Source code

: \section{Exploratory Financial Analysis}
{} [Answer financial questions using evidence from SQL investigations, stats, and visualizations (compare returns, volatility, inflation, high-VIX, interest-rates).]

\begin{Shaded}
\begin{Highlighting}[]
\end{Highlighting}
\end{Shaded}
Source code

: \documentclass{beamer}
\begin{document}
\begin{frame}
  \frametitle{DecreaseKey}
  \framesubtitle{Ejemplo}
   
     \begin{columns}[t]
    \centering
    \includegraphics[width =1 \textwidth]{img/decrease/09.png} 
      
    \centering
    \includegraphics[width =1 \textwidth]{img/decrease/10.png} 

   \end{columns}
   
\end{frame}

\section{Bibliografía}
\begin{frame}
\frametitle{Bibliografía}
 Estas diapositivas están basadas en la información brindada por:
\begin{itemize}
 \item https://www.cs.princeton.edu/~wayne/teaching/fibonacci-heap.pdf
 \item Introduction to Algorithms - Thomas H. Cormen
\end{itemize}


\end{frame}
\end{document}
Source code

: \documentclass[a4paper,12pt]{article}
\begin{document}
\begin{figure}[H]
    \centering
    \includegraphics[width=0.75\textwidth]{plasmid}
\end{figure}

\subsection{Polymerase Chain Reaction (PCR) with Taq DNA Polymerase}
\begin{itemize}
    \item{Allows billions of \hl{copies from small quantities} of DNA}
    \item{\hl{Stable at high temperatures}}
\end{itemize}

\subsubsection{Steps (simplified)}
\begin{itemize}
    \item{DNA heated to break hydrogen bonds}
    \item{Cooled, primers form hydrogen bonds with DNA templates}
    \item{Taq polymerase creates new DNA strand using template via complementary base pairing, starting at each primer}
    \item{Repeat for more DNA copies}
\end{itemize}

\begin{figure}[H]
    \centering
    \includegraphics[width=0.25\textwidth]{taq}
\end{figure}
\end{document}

Work order: Retype the records in full, keeping every word as it is.

Response:
Source code

: \section{Exploratory Financial Analysis}
{} [Answer financial questions using evidence from SQL investigations, stats, and visualizations (compare returns, volatility, inflation, high-VIX, interest-rates).]

\begin{Shaded}
\begin{Highlighting}[]
\end{Highlighting}
\end{Shaded}
Source code

: \documentclass{beamer}
\begin{document}
\begin{frame}
  \frametitle{DecreaseKey}
  \framesubtitle{Ejemplo}
   
     \begin{columns}[t]
    \centering
    \includegraphics[width =1 \textwidth]{img/decrease/09.png} 
      
    \centering
    \includegraphics[width =1 \textwidth]{img/decrease/10.png} 

   \end{columns}
   
\end{frame}

\section{Bibliografía}
\begin{frame}
\frametitle{Bibliografía}
 Estas diapositivas están basadas en la información brindada por:
\begin{itemize}
 \item https://www.cs.princeton.edu/~wayne/teaching/fibonacci-heap.pdf
 \item Introduction to Algorithms - Thomas H. Cormen
\end{itemize}


\end{frame}
\end{document}
Source code

: \documentclass[a4paper,12pt]{article}
\begin{document}
\begin{figure}[H]
    \centering
    \includegraphics[width=0.75\textwidth]{plasmid}
\end{figure}

\subsection{Polymerase Chain Reaction (PCR) with Taq DNA Polymerase}
\begin{itemize}
    \item{Allows billions of \hl{copies from small quantities} of DNA}
    \item{\hl{Stable at high temperatures}}
\end{itemize}

\subsubsection{Steps (simplified)}
\begin{itemize}
    \item{DNA heated to break hydrogen bonds}
    \item{Cooled, primers form hydrogen bonds with DNA templates}
    \item{Taq polymerase creates new DNA strand using template via complementary base pairing, starting at each primer}
    \item{Repeat for more DNA copies}
\end{itemize}

\begin{figure}[H]
    \centering
    \includegraphics[width=0.25\textwidth]{taq}
\end{figure}
\end{document}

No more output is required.